━━ EXTRACTED MATERIAL ━━

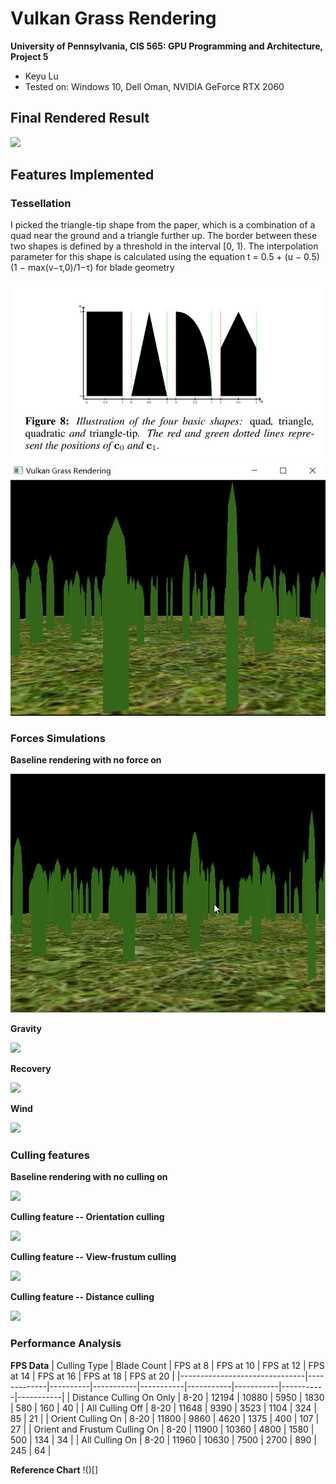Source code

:Vulkan Grass Rendering
==================================

**University of Pennsylvania, CIS 565: GPU Programming and Architecture, Project 5**

* Keyu Lu
* Tested on: Windows 10, Dell Oman, NVIDIA GeForce RTX 2060

## Final Rendered Result
![](https://github.com/uluyek/Project5-Vulkan-Grass-Rendering/blob/main/project5.gif)

## Features Implemented

### Tessellation
I picked the triangle-tip shape from the paper, which is a combination of a quad near the ground and a triangle further up. The border between these two shapes is defined by a threshold in the interval [0, 1). The interpolation parameter for this shape is calculated using the equation
t = 0.5 + (u − 0.5) (1 − max(v−τ,0)/1−τ) for blade geometry 

![](https://github.com/uluyek/Project5-Vulkan-Grass-Rendering/blob/main/blade%20shape.jpg)
![](https://github.com/uluyek/Project5-Vulkan-Grass-Rendering/blob/main/grass%20shape.jpg)

### Forces Simulations
**Baseline rendering with no force on**

![](https://github.com/uluyek/Project5-Vulkan-Grass-Rendering/blob/main/project5no%20force.gif)

**Gravity** 

![](https://github.com/uluyek/Project5-Vulkan-Grass-Rendering/blob/main/project5%20gravity%20force.gif)

**Recovery**

![](https://github.com/uluyek/Project5-Vulkan-Grass-Rendering/blob/main/project5%20gravity%20force%20%2B%20rec%20force.gif)

**Wind**

![](https://github.com/uluyek/Project5-Vulkan-Grass-Rendering/blob/main/project5%20all%20force.gif)


### Culling features

**Baseline rendering with no culling on**

![](https://github.com/uluyek/Project5-Vulkan-Grass-Rendering/blob/main/project5%20culling%20off.gif)

**Culling feature -- Orientation culling**

![](https://github.com/uluyek/Project5-Vulkan-Grass-Rendering/blob/main/project5%20culling%2021.gif)

**Culling feature -- View-frustum culling**

![](https://github.com/uluyek/Project5-Vulkan-Grass-Rendering/blob/main/project5%20culling%20frustum.gif)

**Culling feature -- Distance culling**

![](https://github.com/uluyek/Project5-Vulkan-Grass-Rendering/blob/main/project5%20culling%20distance.gif)

### Performance Analysis

**FPS Data**
| Culling Type                  | Blade Count | FPS at 8 | FPS at 10 | FPS at 12 | FPS at 14 | FPS at 16 | FPS at 18 | FPS at 20 |
|-------------------------------|-------------|----------|-----------|-----------|-----------|-----------|-----------|-----------|
| Distance Culling On Only      | 8-20        | 12194    | 10880     | 5950      | 1830      | 580       | 160       | 40        |
| All Culling Off               | 8-20        | 11648    | 9390      | 3523      | 1104      | 324       | 85        | 21        |
| Orient Culling On             | 8-20        | 11800    | 9860      | 4620      | 1375      | 400       | 107       | 27        |
| Orient and Frustum Culling On | 8-20        | 11900    | 10360     | 4800      | 1580      | 500       | 134       | 34        |
| All Culling On                | 8-20        | 11960    | 10630     | 7500      | 2700      | 890       | 245       | 64        |

**Reference Chart**
!()[]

━━━

**EXERCISE DESCRIPTION:** When you reach a picture in the records above, pass over it and transcribe the rest exactly.

**PROBLEM SOLUTION:**
Source code

:Vulkan Grass Rendering
==================================

**University of Pennsylvania, CIS 565: GPU Programming and Architecture, Project 5**

* Keyu Lu
* Tested on: Windows 10, Dell Oman, NVIDIA GeForce RTX 2060

## Final Rendered Result
![](https://github.com/uluyek/Project5-Vulkan-Grass-Rendering/blob/main/project5.gif)

## Features Implemented

### Tessellation
I picked the triangle-tip shape from the paper, which is a combination of a quad near the ground and a triangle further up. The border between these two shapes is defined by a threshold in the interval [0, 1). The interpolation parameter for this shape is calculated using the equation
t = 0.5 + (u − 0.5) (1 − max(v−τ,0)/1−τ) for blade geometry 

![](https://github.com/uluyek/Project5-Vulkan-Grass-Rendering/blob/main/blade%20shape.jpg)
![](https://github.com/uluyek/Project5-Vulkan-Grass-Rendering/blob/main/grass%20shape.jpg)

### Forces Simulations
**Baseline rendering with no force on**

![](https://github.com/uluyek/Project5-Vulkan-Grass-Rendering/blob/main/project5no%20force.gif)

**Gravity** 

![](https://github.com/uluyek/Project5-Vulkan-Grass-Rendering/blob/main/project5%20gravity%20force.gif)

**Recovery**

![](https://github.com/uluyek/Project5-Vulkan-Grass-Rendering/blob/main/project5%20gravity%20force%20%2B%20rec%20force.gif)

**Wind**

![](https://github.com/uluyek/Project5-Vulkan-Grass-Rendering/blob/main/project5%20all%20force.gif)


### Culling features

**Baseline rendering with no culling on**

![](https://github.com/uluyek/Project5-Vulkan-Grass-Rendering/blob/main/project5%20culling%20off.gif)

**Culling feature -- Orientation culling**

![](https://github.com/uluyek/Project5-Vulkan-Grass-Rendering/blob/main/project5%20culling%2021.gif)

**Culling feature -- View-frustum culling**

![](https://github.com/uluyek/Project5-Vulkan-Grass-Rendering/blob/main/project5%20culling%20frustum.gif)

**Culling feature -- Distance culling**

![](https://github.com/uluyek/Project5-Vulkan-Grass-Rendering/blob/main/project5%20culling%20distance.gif)

### Performance Analysis

**FPS Data**
| Culling Type                  | Blade Count | FPS at 8 | FPS at 10 | FPS at 12 | FPS at 14 | FPS at 16 | FPS at 18 | FPS at 20 |
|-------------------------------|-------------|----------|-----------|-----------|-----------|-----------|-----------|-----------|
| Distance Culling On Only      | 8-20        | 12194    | 10880     | 5950      | 1830      | 580       | 160       | 40        |
| All Culling Off               | 8-20        | 11648    | 9390      | 3523      | 1104      | 324       | 85        | 21        |
| Orient Culling On             | 8-20        | 11800    | 9860      | 4620      | 1375      | 400       | 107       | 27        |
| Orient and Frustum Culling On | 8-20        | 11900    | 10360     | 4800      | 1580      | 500       | 134       | 34        |
| All Culling On                | 8-20        | 11960    | 10630     | 7500      | 2700      | 890       | 245       | 64        |

**Reference Chart**
!()[]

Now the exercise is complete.